Thursday, October 6, 2022 (in 5 days)

1:00pm-2:30pm EDT, 10:00am-11:30am PDT

This CLE course will guide employment counsel, gig businesses, and those businesses relying on gig workers on how to address common legal issues and mitigate risks stemming from the emerging gig economy. This program will examine the gig economy's impact on employers across multiple industries concerning worker classification, state and federal regulations, and exemption issues.


Across the country, several state legislatures have introduced laws to clarify the classification of workers in the gig economy. Ride-hailing and delivery app companies such as Uber Technologies Inc. and DoorDash Inc. are subject to new laws in the Southern U.S. for classifying their drivers as independent contractors—including in Alabama, Florida, and Georgia.

In Alabama and Georgia, new state laws state that drivers for app-based transportation and delivery networks are not employees if the app companies meet specific criteria, such as allowing the drivers to determine the hours they work and which requests to accept. The companies also can't ban drivers from driving for other companies or holding other jobs. While Georgia expanded worker eligibility for unemployment benefits, the state exempted app-based drivers and music industry professionals.

In Florida, a new law allows companies to provide safety equipment and assistance to gig workers during a state of emergency without creating an employer-employee relationship.

Meanwhile, Washington implemented compromise legislation this year that kept ride-hailing drivers classified as independent contractors while granting them certain benefits such as minimum pay per trip and paid sick time. In Massachusetts, in June 2022, the state's high court struck down a proposed ballot initiative that would have asked voters to approve a similar scheme of independent status but with benefits.

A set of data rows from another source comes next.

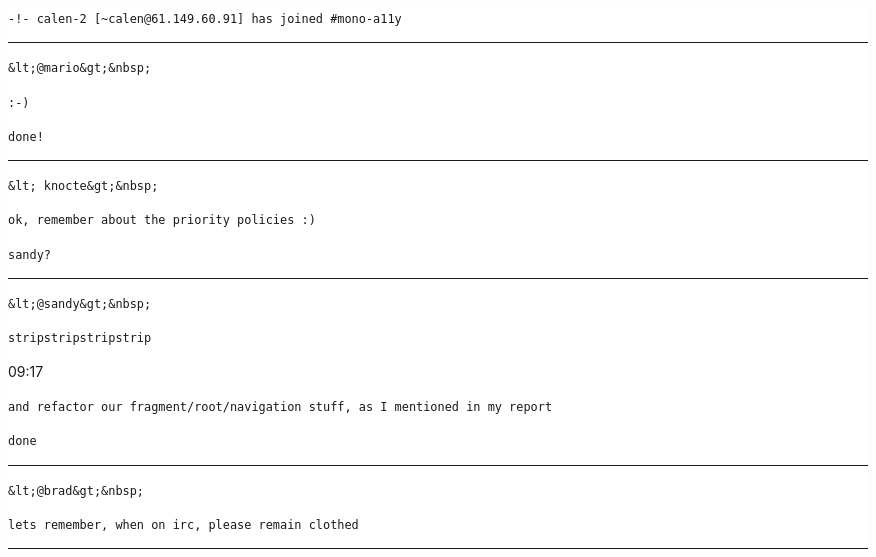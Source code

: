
 ``` nowiki
-!- calen-2 [~calen@61.149.60.91] has joined #mono-a11y
```

****

``` nowiki
&lt;@mario&gt;&nbsp;
```

``` nowiki
:-)
```

``` nowiki
done!
```

****

``` nowiki
&lt; knocte&gt;&nbsp;
```

``` nowiki
ok, remember about the priority policies :)
```

``` nowiki
sandy?
```

****

``` nowiki
&lt;@sandy&gt;&nbsp;
```

``` nowiki
stripstripstripstrip
```

09:17

``` nowiki
and refactor our fragment/root/navigation stuff, as I mentioned in my report
```

``` nowiki
done
```

****

``` nowiki
&lt;@brad&gt;&nbsp;
```

``` nowiki
lets remember, when on irc, please remain clothed
```

****
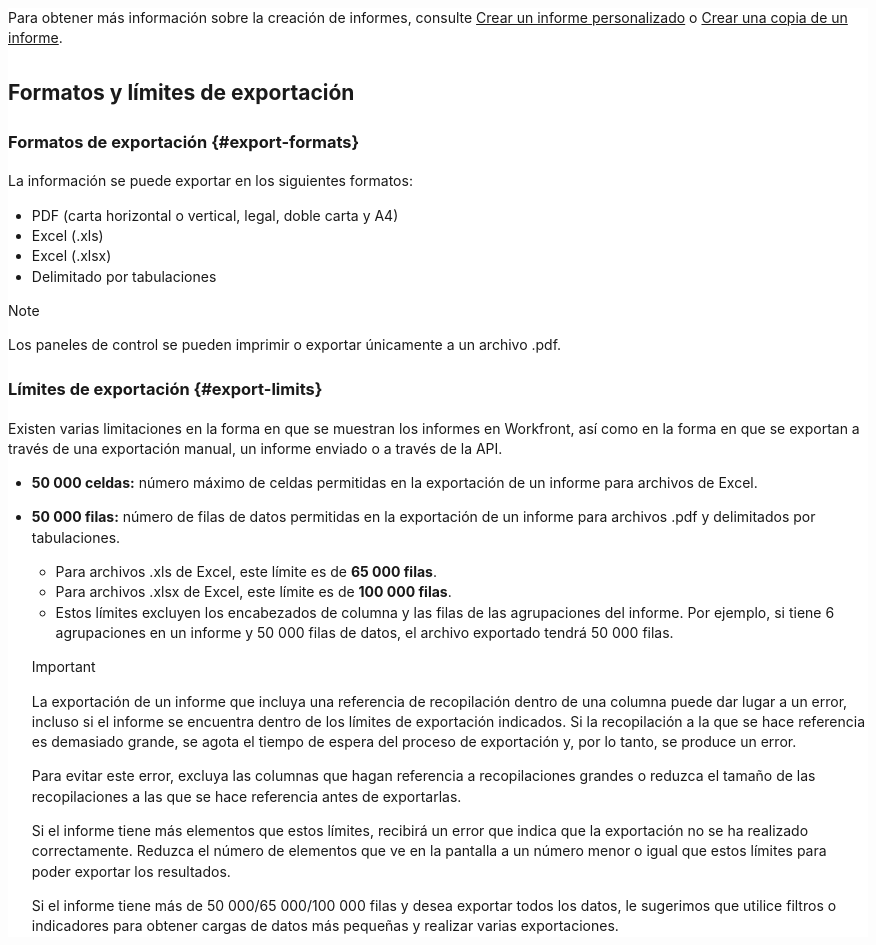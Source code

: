 Para obtener más información sobre la creación de informes, consulte [Crear un informe personalizado](/help/quicksilver/reports-and-dashboards/reports/creating-and-managing-reports/create-custom-report.md) o [Crear una copia de un informe](/help/quicksilver/reports-and-dashboards/reports/creating-and-managing-reports/create-copy-report.md).

## Formatos y límites de exportación

### Formatos de exportación {#export-formats}

La información se puede exportar en los siguientes formatos:

* PDF (carta horizontal o vertical, legal, doble carta y A4)
* Excel (.xls)
* Excel (.xlsx)
* Delimitado por tabulaciones

>[!NOTE]
>
>Los paneles de control se pueden imprimir o exportar únicamente a un archivo .pdf.

### Límites de exportación {#export-limits}



Existen varias limitaciones en la forma en que se muestran los informes en Workfront, así como en la forma en que se exportan a través de una exportación manual, un informe enviado o a través de la API.

* **50 000 celdas:** número máximo de celdas permitidas en la exportación de un informe para archivos de Excel.
* **50 000 filas:** número de filas de datos permitidas en la exportación de un informe para archivos .pdf y delimitados por tabulaciones.

   * Para archivos .xls de Excel, este límite es de **65 000 filas**.
   * Para archivos .xlsx de Excel, este límite es de **100 000 filas**.
   * Estos límites excluyen los encabezados de columna y las filas de las agrupaciones del informe. Por ejemplo, si tiene 6 agrupaciones en un informe y 50 000 filas de datos, el archivo exportado tendrá 50 000 filas.

  >[!IMPORTANT]
  >
  >La exportación de un informe que incluya una referencia de recopilación dentro de una columna puede dar lugar a un error, incluso si el informe se encuentra dentro de los límites de exportación indicados. Si la recopilación a la que se hace referencia es demasiado grande, se agota el tiempo de espera del proceso de exportación y, por lo tanto, se produce un error.
  >
  >Para evitar este error, excluya las columnas que hagan referencia a recopilaciones grandes o reduzca el tamaño de las recopilaciones a las que se hace referencia antes de exportarlas.

  Si el informe tiene más elementos que estos límites, recibirá un error que indica que la exportación no se ha realizado correctamente. Reduzca el número de elementos que ve en la pantalla a un número menor o igual que estos límites para poder exportar los resultados.

  Si el informe tiene más de 50 000/65 000/100 000 filas y desea exportar todos los datos, le sugerimos que utilice filtros o indicadores para obtener cargas de datos más pequeñas y realizar varias exportaciones.
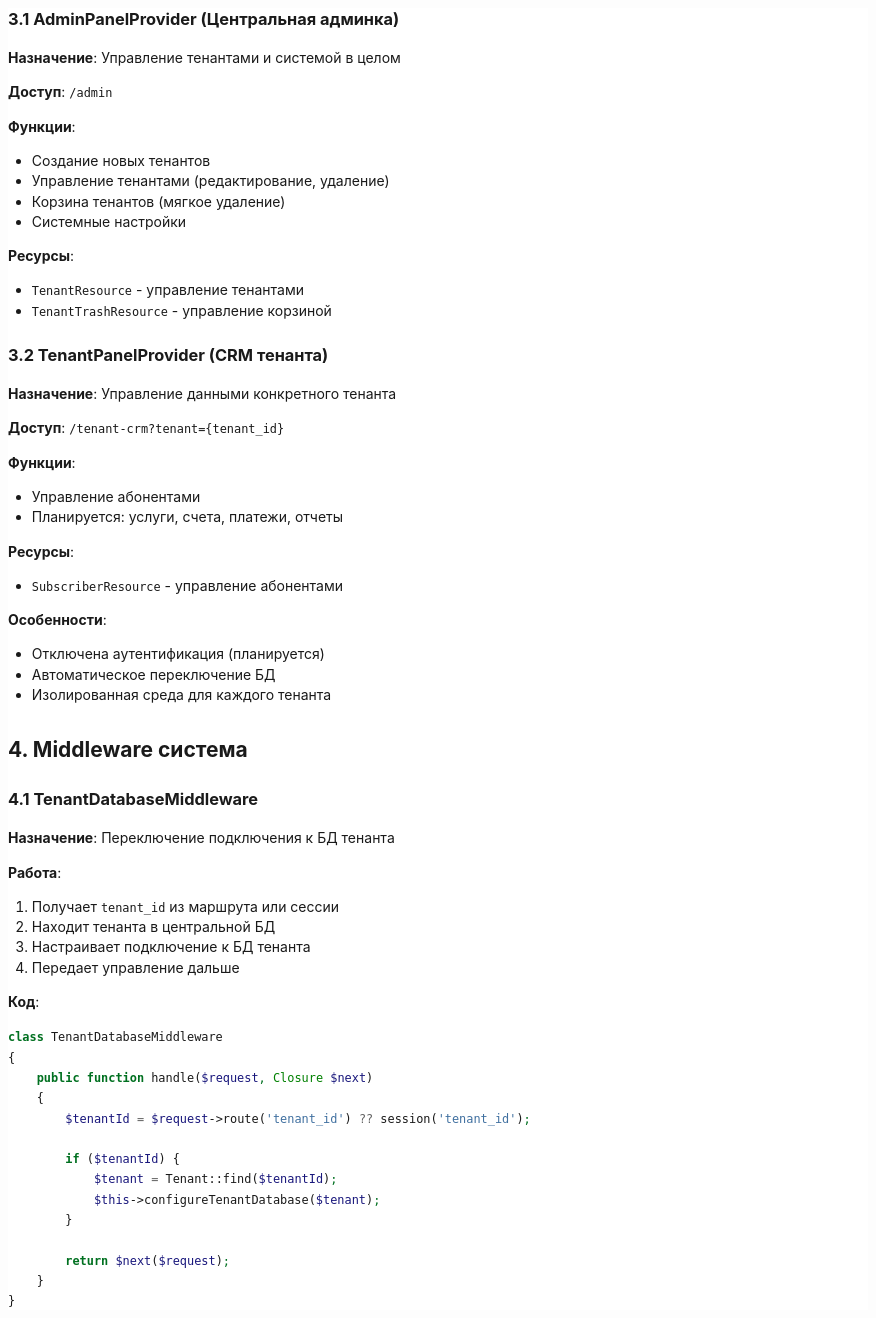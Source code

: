 ### 3.1 AdminPanelProvider (Центральная админка)

**Назначение**: Управление тенантами и системой в целом

**Доступ**: `/admin`

**Функции**:
- Создание новых тенантов
- Управление тенантами (редактирование, удаление)
- Корзина тенантов (мягкое удаление)
- Системные настройки

**Ресурсы**:
- `TenantResource` - управление тенантами
- `TenantTrashResource` - управление корзиной

### 3.2 TenantPanelProvider (CRM тенанта)

**Назначение**: Управление данными конкретного тенанта

**Доступ**: `/tenant-crm?tenant={tenant_id}`

**Функции**:
- Управление абонентами
- Планируется: услуги, счета, платежи, отчеты

**Ресурсы**:
- `SubscriberResource` - управление абонентами

**Особенности**:
- Отключена аутентификация (планируется)
- Автоматическое переключение БД
- Изолированная среда для каждого тенанта

## 4. Middleware система

### 4.1 TenantDatabaseMiddleware

**Назначение**: Переключение подключения к БД тенанта

**Работа**:
1. Получает `tenant_id` из маршрута или сессии
2. Находит тенанта в центральной БД
3. Настраивает подключение к БД тенанта
4. Передает управление дальше

**Код**:
```php
class TenantDatabaseMiddleware
{
    public function handle($request, Closure $next)
    {
        $tenantId = $request->route('tenant_id') ?? session('tenant_id');
        
        if ($tenantId) {
            $tenant = Tenant::find($tenantId);
            $this->configureTenantDatabase($tenant);
        }
        
        return $next($request);
    }
}
```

Several states, including Rhode Island and Vermont, have proposed legislation that mirrors California's ABC test to assess whether a gig worker is an employee or an independent contractor. With a revived labor movement and the increased lobbying for laws by tech companies, it is unlikely this issue will be resolved soon.

Listen as our authoritative panel provides an overview of where the current state laws on gig workers stand and how the gig economy's classification may impact the rest of the labor force.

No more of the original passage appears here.